### Source material
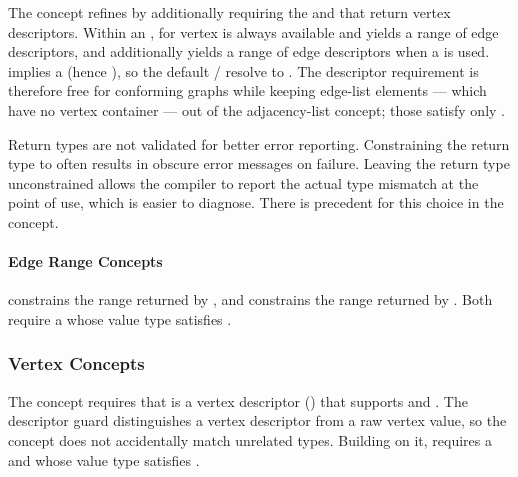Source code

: 
The  concept refines  by additionally requiring the  
and  that return vertex descriptors. Within an ,  
for vertex  is always available and yields a range of edge descriptors, and  
additionally yields a range of edge descriptors when a  is used.
 implies a  (hence ), so the default
/ resolve to . The descriptor
requirement is therefore free for conforming graphs while keeping edge-list elements --- which have no
vertex container --- out of the adjacency-list  concept; those satisfy only .
{\small
     
}

Return types are not validated for better error reporting. Constraining the return type to
 often results in obscure error messages on failure. Leaving the return type unconstrained allows the compiler to
report the actual type mismatch at the point of use, which is easier to diagnose. There is precedent for this choice in the
\href{https://en.cppreference.com/w/cpp/ranges/sized_range}{} concept.

\paragraph{Edge Range Concepts}

 constrains the range returned by , and  constrains
the range returned by . Both require a  whose value type
satisfies .
{\small
     
}

\subsubsection{Vertex Concepts}
The  concept requires that  is a vertex descriptor ()
that supports  and . The descriptor guard distinguishes a
vertex descriptor from a raw vertex value, so the concept does not accidentally match unrelated types.
Building on it,  requires a  and  whose
value type satisfies .


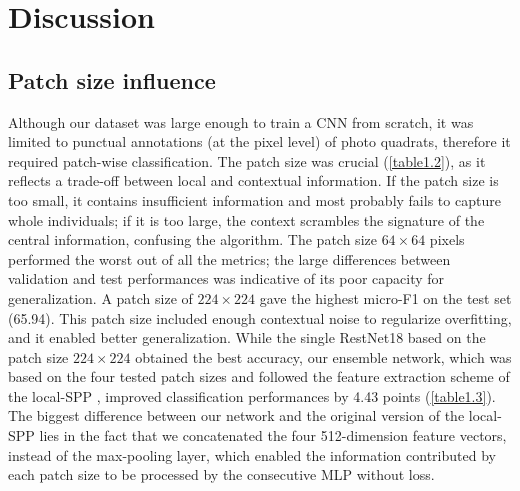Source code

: \newpage

\section{Discussion}\label{chapitre1_7}

\subsection{Patch size influence}\label{chapitre1_7.1}
Although our dataset was large enough to train a CNN from scratch, it was limited to punctual annotations (at the pixel level) of photo quadrats, therefore it required patch-wise classification. The patch size was crucial (\autoref{table1.2}), as it reflects a trade-off between local and contextual information. If the patch size is too small, it contains insufficient information and most probably fails to capture whole individuals; if it is too large, the context scrambles the signature of the central information, confusing the algorithm. The patch size \(64 \times 64\) pixels performed the worst out of all the metrics; the large differences between validation and test performances was indicative of its poor capacity for generalization. A patch size of \(224 \times 224\) gave the highest micro-F1 on the test set (65.94). This patch size included enough contextual noise to regularize overfitting, and it enabled better generalization. While the single RestNet18 based on the patch size \(224 \times 224\) obtained the best accuracy, our ensemble network, which was based on the four tested patch sizes and followed the feature extraction scheme of the local-SPP \citep{mahmood_coral_2016}, improved classification performances by 4.43 points (\autoref{table1.3}). The biggest difference between our network and the original version of the local-SPP lies in the fact that we concatenated the four 512-dimension feature vectors, instead of the max-pooling layer, which enabled the information contributed by each patch size to be processed by the consecutive MLP without loss.

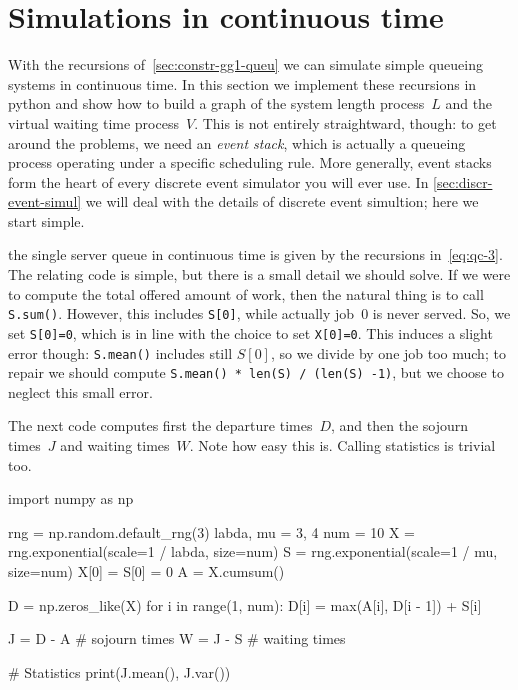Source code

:\documentclass[stochastic-or.tex]{subfiles}
\begin{document}
\section{Simulations in continuous time}
\label{sec:simul-cont-time}


With the recursions of~\cref{sec:constr-gg1-queu}  we can simulate simple queueing systems in continuous time.
In this section we implement these recursions in python and show how to build a graph of the system length process~$L$ and the virtual waiting time process~$V$.
This is not entirely straightward, though: to get around the problems, we need an \emph{event stack}, which is actually a queueing process operating under a specific scheduling rule.
More generally, event stacks form the heart of every discrete event simulator you will ever use.
In \cref{sec:discr-event-simul} we will deal with the details of discrete event simultion; here we start simple.

 the single server queue in continuous time is given by the recursions in~\cref{eq:qc-3}.
The relating code is simple, but there is a small detail we should solve.
If we were to compute the total offered amount of work, then the natural thing is to call \texttt{S.sum()}.
However, this includes \texttt{S[0]}, while actually job~$0$ is never served.
So, we set \texttt{S[0]=0}, which is in line with the choice to set \texttt{X[0]=0}.
This induces a slight error though: \texttt{S.mean()} includes still $S[0]$, so we divide by one job too much; to repair we should compute \texttt{S.mean() * len(S) / (len(S) -1)}, but we choose to neglect this small error.

The next code computes first the departure times~$D$, and then the sojourn times~$J$ and waiting times~$W$. Note how easy this is. Calling statistics is trivial too.

\begin{python}
import numpy as np

rng = np.random.default_rng(3)
labda, mu = 3, 4
num = 10
X = rng.exponential(scale=1 / labda, size=num)
S = rng.exponential(scale=1 / mu, size=num)
X[0] = S[0] = 0
A = X.cumsum()

D = np.zeros_like(X)
for i in range(1, num):
    D[i] = max(A[i], D[i - 1]) + S[i]

J = D - A  # sojourn times
W = J - S  # waiting times

# Statistics
print(J.mean(), J.var())
\end{python}
\end{document}
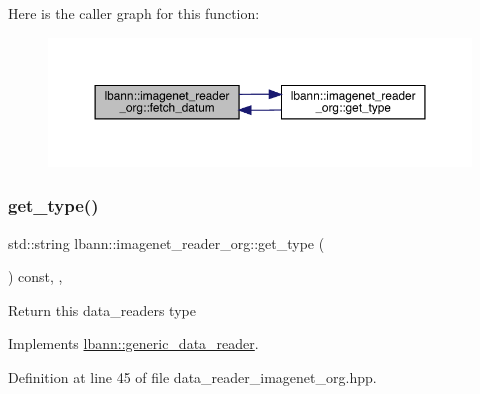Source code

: Here is the caller graph for this function\+:\nopagebreak
\begin{figure}[H]
\begin{center}
\leavevmode
\includegraphics[width=350pt]{classlbann_1_1imagenet__reader__org_ad4c47413e16c1c53000b7d7be757ff6e_icgraph}
\end{center}
\end{figure}
\mbox{\label{classlbann_1_1imagenet__reader__org_ade6e7e9bc1a3f9562c0f274a3d665e0a}} 
\subsubsection{\texorpdfstring{get\+\_\+type()}{get\_type()}}
{\footnotesize\ttfamily std\+::string lbann\+::imagenet\+\_\+reader\+\_\+org\+::get\+\_\+type (\begin{DoxyParamCaption}{ }\end{DoxyParamCaption}) const\hspace{0.3cm}{\ttfamily [inline]}, {\ttfamily [override]}, {\ttfamily [virtual]}}

Return this data\+\_\+reader\textquotesingle{}s type 

Implements \hyperlink{classlbann_1_1generic__data__reader_abeb849fb8e10b4fa317c90bc33f61758}{lbann\+::generic\+\_\+data\+\_\+reader}.



Definition at line 45 of file data\+\_\+reader\+\_\+imagenet\+\_\+org.\+hpp.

### Task
From the material above, give the number of lines that contain the string "recursions", without any added remark.

### Solution
3